WHAT YOU WILL DO
Identify every line in the records below that contains the word "begrijpen", and copy each of those lines.

THE RECORDS
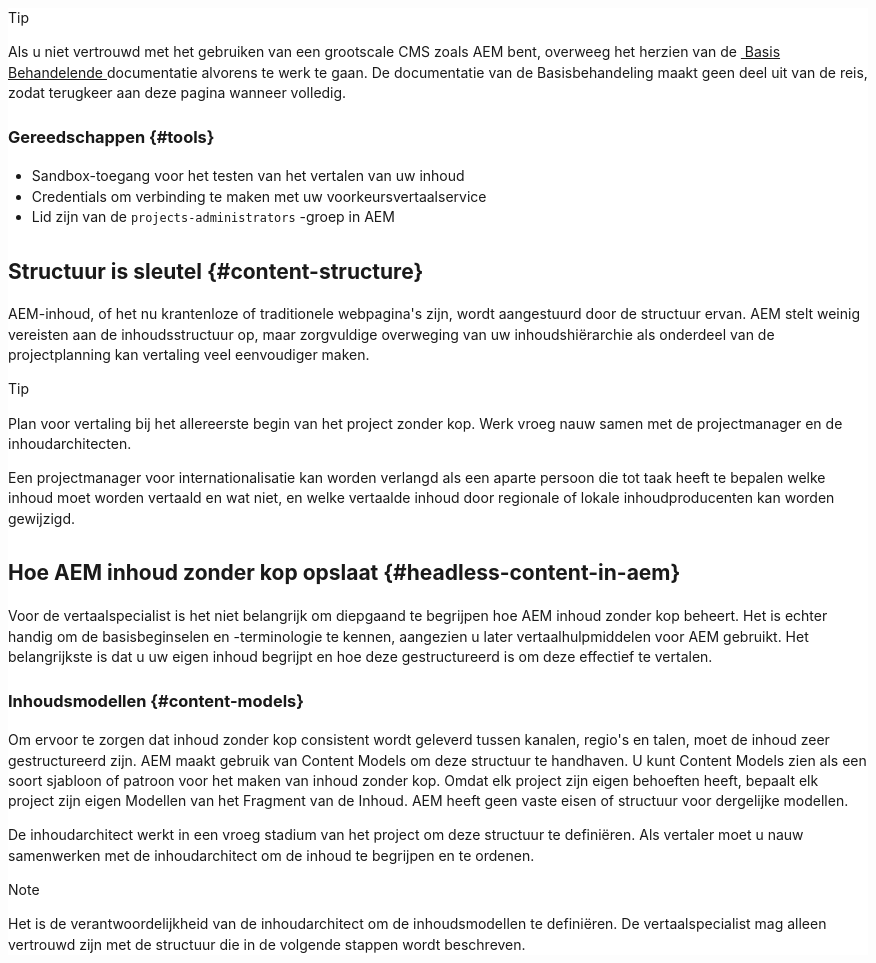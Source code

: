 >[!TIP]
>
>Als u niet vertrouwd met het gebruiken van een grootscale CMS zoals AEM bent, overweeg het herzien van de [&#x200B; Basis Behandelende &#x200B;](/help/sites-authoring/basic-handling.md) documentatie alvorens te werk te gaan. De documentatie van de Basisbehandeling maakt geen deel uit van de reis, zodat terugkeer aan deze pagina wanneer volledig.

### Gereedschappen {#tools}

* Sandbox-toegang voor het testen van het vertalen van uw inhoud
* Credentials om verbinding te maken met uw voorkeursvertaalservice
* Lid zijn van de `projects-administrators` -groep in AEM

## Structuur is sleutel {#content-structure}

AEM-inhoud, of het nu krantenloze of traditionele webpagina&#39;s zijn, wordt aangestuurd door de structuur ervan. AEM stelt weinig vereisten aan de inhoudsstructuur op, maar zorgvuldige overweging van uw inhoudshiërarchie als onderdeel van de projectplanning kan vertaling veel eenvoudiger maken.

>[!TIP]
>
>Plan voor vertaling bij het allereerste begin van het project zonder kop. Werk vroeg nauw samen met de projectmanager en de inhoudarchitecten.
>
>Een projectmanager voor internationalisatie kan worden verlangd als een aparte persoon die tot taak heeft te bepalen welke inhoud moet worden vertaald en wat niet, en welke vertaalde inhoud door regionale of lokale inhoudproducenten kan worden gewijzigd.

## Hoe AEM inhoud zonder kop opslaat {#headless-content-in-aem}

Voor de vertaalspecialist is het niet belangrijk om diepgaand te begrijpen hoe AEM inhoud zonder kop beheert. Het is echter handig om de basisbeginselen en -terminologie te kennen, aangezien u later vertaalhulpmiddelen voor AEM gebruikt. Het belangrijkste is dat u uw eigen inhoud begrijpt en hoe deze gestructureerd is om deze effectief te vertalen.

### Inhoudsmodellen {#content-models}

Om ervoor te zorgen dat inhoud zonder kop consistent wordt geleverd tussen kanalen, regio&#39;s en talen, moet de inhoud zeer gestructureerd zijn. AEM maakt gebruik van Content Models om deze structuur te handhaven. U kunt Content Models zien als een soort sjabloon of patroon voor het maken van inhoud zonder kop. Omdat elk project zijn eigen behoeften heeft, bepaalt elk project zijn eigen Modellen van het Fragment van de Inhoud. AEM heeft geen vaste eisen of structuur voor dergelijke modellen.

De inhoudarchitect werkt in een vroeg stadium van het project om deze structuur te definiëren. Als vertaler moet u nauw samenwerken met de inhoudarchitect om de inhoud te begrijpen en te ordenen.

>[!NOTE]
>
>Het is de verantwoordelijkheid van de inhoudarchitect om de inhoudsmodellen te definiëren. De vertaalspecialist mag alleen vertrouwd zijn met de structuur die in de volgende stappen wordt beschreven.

...

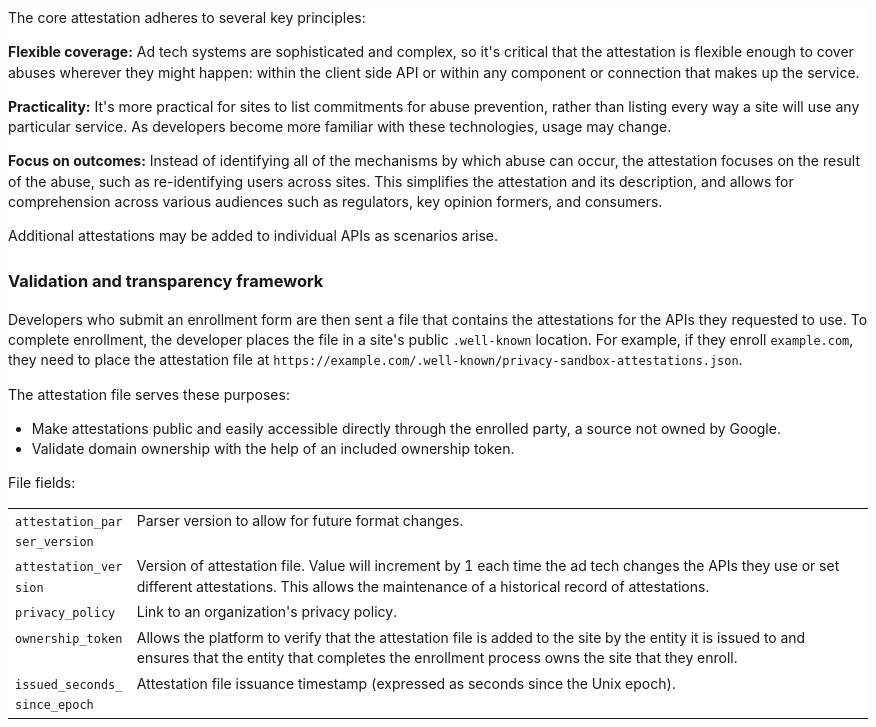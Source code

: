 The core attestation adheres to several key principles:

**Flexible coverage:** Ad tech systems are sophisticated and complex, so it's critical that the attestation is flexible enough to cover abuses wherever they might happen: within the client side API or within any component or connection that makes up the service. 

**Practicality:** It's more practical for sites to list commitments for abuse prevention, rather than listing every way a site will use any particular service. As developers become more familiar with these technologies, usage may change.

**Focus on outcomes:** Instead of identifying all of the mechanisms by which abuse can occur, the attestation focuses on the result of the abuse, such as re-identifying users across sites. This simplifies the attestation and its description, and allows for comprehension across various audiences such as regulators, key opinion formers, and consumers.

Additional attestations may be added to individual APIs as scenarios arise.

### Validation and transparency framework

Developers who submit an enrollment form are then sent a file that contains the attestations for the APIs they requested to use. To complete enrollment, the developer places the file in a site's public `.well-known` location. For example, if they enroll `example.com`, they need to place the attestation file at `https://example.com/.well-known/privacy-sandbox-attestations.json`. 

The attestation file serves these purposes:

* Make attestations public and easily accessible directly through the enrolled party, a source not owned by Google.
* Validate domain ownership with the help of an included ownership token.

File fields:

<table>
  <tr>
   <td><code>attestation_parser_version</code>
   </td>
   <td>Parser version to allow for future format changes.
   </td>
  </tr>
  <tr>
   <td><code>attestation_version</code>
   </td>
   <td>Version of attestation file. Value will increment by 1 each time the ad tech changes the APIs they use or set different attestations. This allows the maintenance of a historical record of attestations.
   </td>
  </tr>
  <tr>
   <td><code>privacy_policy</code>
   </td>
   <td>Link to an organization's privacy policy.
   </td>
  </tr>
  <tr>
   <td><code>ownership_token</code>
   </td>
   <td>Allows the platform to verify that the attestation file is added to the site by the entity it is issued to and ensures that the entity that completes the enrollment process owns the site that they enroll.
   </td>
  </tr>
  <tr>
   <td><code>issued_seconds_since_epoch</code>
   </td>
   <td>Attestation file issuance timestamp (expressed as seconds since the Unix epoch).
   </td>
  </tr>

SOLVED PROBLEM
Voor de vertaalspecialist is het niet belangrijk om diepgaand te begrijpen hoe AEM inhoud zonder kop beheert. Het is echter handig om de basisbeginselen en -terminologie te kennen, aangezien u later vertaalhulpmiddelen voor AEM gebruikt. Het belangrijkste is dat u uw eigen inhoud begrijpt en hoe deze gestructureerd is om deze effectief te vertalen.
De inhoudarchitect werkt in een vroeg stadium van het project om deze structuur te definiëren. Als vertaler moet u nauw samenwerken met de inhoudarchitect om de inhoud te begrijpen en te ordenen.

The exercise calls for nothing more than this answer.